Spanning-forest cluster linearization

sipa · May 1, 2025, 9:11pm

Fairness

There are a number of options for finding which split operation to perform:

Among all active dependencies, pick the one with the highest-q(). This is what the post above describes.
Round-robin over all chunks, until one is found with at least one positive-q() dependency. Pick the highest-q() active dependency within that chunk.
Round-robin over all transactions, until one is found with at least one positive-q() dependency among its children. Pick the highest-q() dependency among them.

(3) has arguably the best “fairness”, as it balances activity somewhat equally over all transactions, giving each in turn a chance to improve its feerate (by splitting off a worse child + subtree). That was the approach I used initially in the benchmark I linked to above, but I’ve since changed the approach to (2), as it seems (3) does not actually guarantee that every step is an improvement (@ajtowns found that the same state can be repeated), even though it seems extremely hard to hit this when randomness is added into the process. (2) still distributes work somewhat fairly, at least as soon as different potential parties’ transactions have been split into separate chunks - and if they can’t, then the chunk may well be optimal already and it doesn’t matter. More complex cases may exist though, where the optimal chunks consists of combinations of multiple parties’ transactions, in which case it’s unclear to me what approach is better.

Further, if (1) has the property that it always makes progress, then so does (2). Assume it doesn’t, and a state exists for which (2) cycles. We know that any split that is not immediately followed by a self-merge strictly improves the area under the diagram, so afterwards no repetition of earlier states is possible anymore; thus, the cycle can only consist of splits + self-merges. If one removes from this cycling state all chunks but one splittable one (which must exist, as otherwise the algorithm has terminated), one obtains a state that cycles for (1), which is in contradiction with the assumption.

~~Note that we don’t know (yet) whether (1) or (2) actually always make progress, just that if (1) does, then so does (2).~~ EDIT: neither always makes progress.

Randomization

Even though it appears that nearly all real clusters (based on simulations using replay of 2023 P2P activity) can be linearized optimally by SFL in a very reasonable time, it’s also clear that it’s not hard to construct clusters that take longer, and I believe that it’s possible to construct pathological examples where it takes a very long time.
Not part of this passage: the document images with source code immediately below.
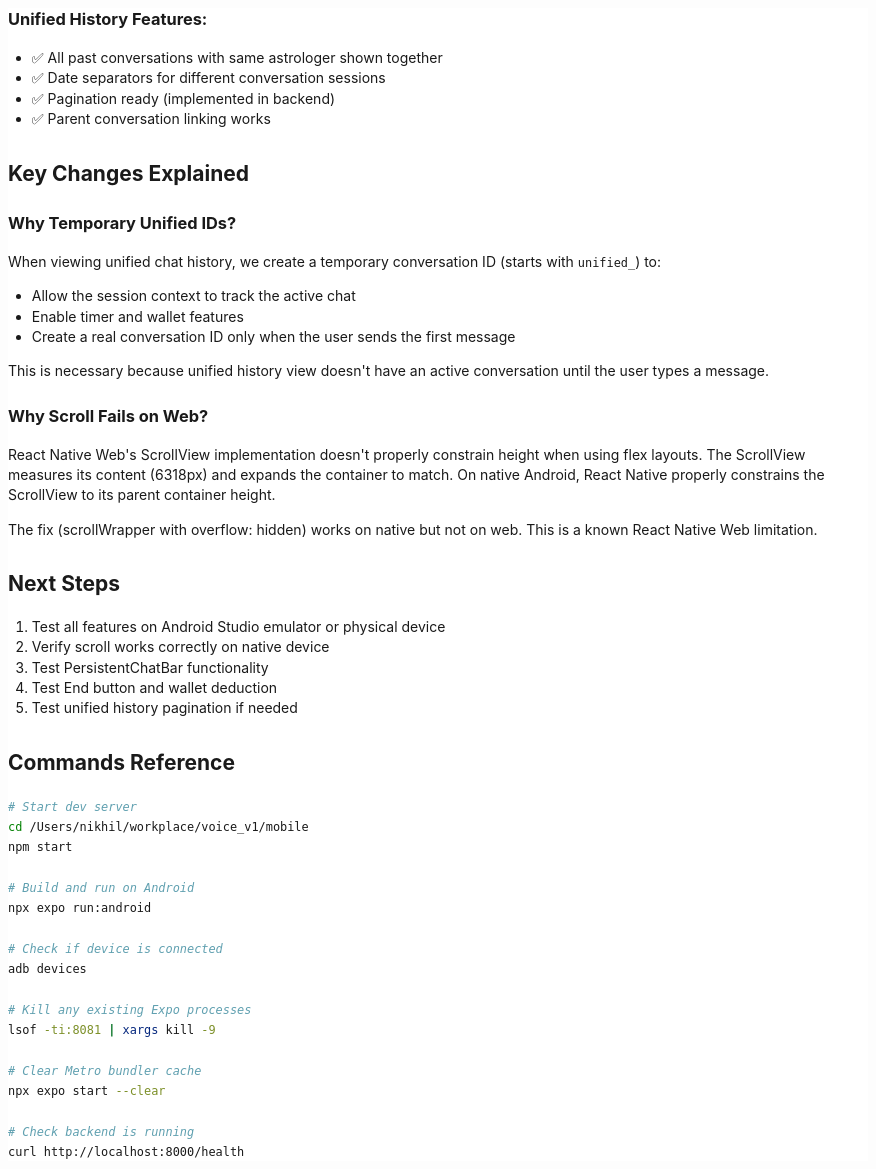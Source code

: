 ### Unified History Features:
- ✅ All past conversations with same astrologer shown together
- ✅ Date separators for different conversation sessions
- ✅ Pagination ready (implemented in backend)
- ✅ Parent conversation linking works

## Key Changes Explained

### Why Temporary Unified IDs?
When viewing unified chat history, we create a temporary conversation ID (starts with `unified_`) to:
- Allow the session context to track the active chat
- Enable timer and wallet features
- Create a real conversation ID only when the user sends the first message

This is necessary because unified history view doesn't have an active conversation until the user types a message.

### Why Scroll Fails on Web?
React Native Web's ScrollView implementation doesn't properly constrain height when using flex layouts. The ScrollView measures its content (6318px) and expands the container to match. On native Android, React Native properly constrains the ScrollView to its parent container height.

The fix (scrollWrapper with overflow: hidden) works on native but not on web. This is a known React Native Web limitation.

## Next Steps

1. Test all features on Android Studio emulator or physical device
2. Verify scroll works correctly on native device
3. Test PersistentChatBar functionality
4. Test End button and wallet deduction
5. Test unified history pagination if needed

## Commands Reference

```bash
# Start dev server
cd /Users/nikhil/workplace/voice_v1/mobile
npm start

# Build and run on Android
npx expo run:android

# Check if device is connected
adb devices

# Kill any existing Expo processes
lsof -ti:8081 | xargs kill -9

# Clear Metro bundler cache
npx expo start --clear

# Check backend is running
curl http://localhost:8000/health
```
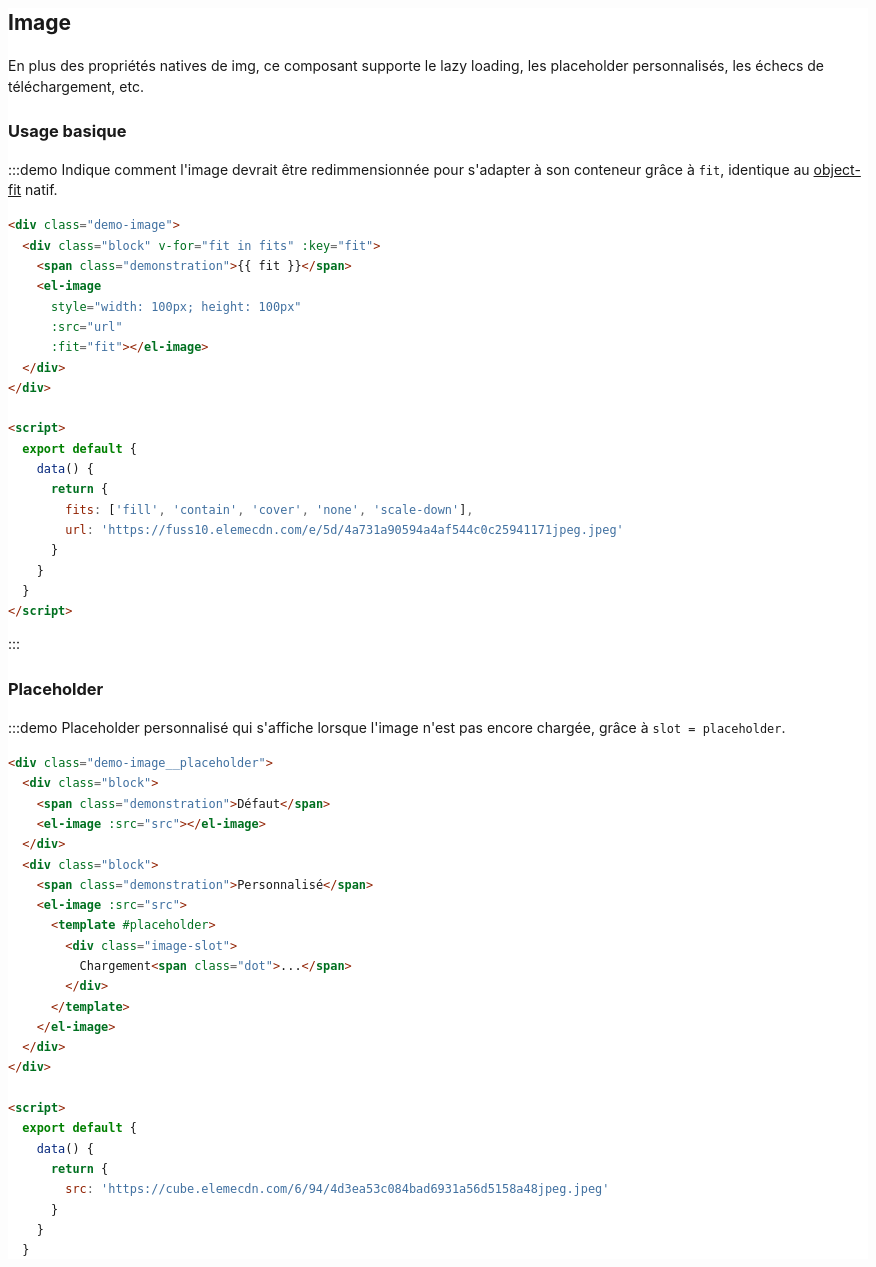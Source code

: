 ## Image

En plus des propriétés natives de img, ce composant supporte le lazy loading, les placeholder personnalisés, les échecs de téléchargement, etc.

### Usage basique

:::demo Indique comment l'image devrait être redimmensionnée pour s'adapter à son conteneur grâce à `fit`, identique au [object-fit](https://developer.mozilla.org/en-US/docs/Web/CSS/object-fit) natif.
```html
<div class="demo-image">
  <div class="block" v-for="fit in fits" :key="fit">
    <span class="demonstration">{{ fit }}</span>
    <el-image
      style="width: 100px; height: 100px"
      :src="url"
      :fit="fit"></el-image>
  </div>
</div>

<script>
  export default {
    data() {
      return {
        fits: ['fill', 'contain', 'cover', 'none', 'scale-down'],
        url: 'https://fuss10.elemecdn.com/e/5d/4a731a90594a4af544c0c25941171jpeg.jpeg'
      }
    }
  }
</script>
```
:::

### Placeholder

:::demo Placeholder personnalisé qui s'affiche lorsque l'image n'est pas encore chargée, grâce à `slot = placeholder`.
```html
<div class="demo-image__placeholder">
  <div class="block">
    <span class="demonstration">Défaut</span>
    <el-image :src="src"></el-image>
  </div>
  <div class="block">
    <span class="demonstration">Personnalisé</span>
    <el-image :src="src">
      <template #placeholder>
        <div class="image-slot">
          Chargement<span class="dot">...</span>
        </div>
      </template>
    </el-image>
  </div>
</div>

<script>
  export default {
    data() {
      return {
        src: 'https://cube.elemecdn.com/6/94/4d3ea53c084bad6931a56d5158a48jpeg.jpeg'
      }
    }
  }
```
Because of that, I think the right approach is to having randomization in the linearization algorithm, so that no attacker can deterministically trigger problems across the network, like specific subsets of a cluster being badly linearized, causing things like say a simple CPFP not working. There are some downsides to non-determinism, like in extreme cases getting inconsistent relay behavior, but I think it’s preferable to deterministic attacks, and given that we expect that pretty much all non-adversially-created clusters will be linearized optimally in negligible time with SFL, it feels like a non-issue.

Here is a list of the types of randomness I have currently implemented in my prototype implementation (which the benchmarks are for):

All transactions are given a random index value at startup. This index value is used for:
- When performing a split, and there are multiple active dependencies within a chunk with the same q(), one with the lowest-index parent transaction is used.
- When performing a merge, and there are multiple inactive dependencies between the chunks being merged, one with the lowest-index child (when bubbling up) or lowest-index parent (when bubbling down) is used.
The dependencies (both active and inactive, and both parent and children) per transaction are kept in lists that are ordered randomly at startup. When a dependency is activated, it moves to the end of the active list. When a dependency is deactivated, it is placed in a random position in the inactive list. These lists are used to:
- When performing a split, and there are multiple active dependencies within a chunk with the same q() and the same parent transaction, the first one from the list is used.
- When performing a merge, and there are multiple inactive dependencies between the two chunks with the same child (when bubbling up) or same parent (when bubbling down), the first one from the list is used.
There is a FIFO queue of chunks which should be considered for splitting. This queue is randomly shuffled initially.
If no existing linearization is provided, a random one is constructed by shuffling the transactions randomly, and then sorting by number of ancestors.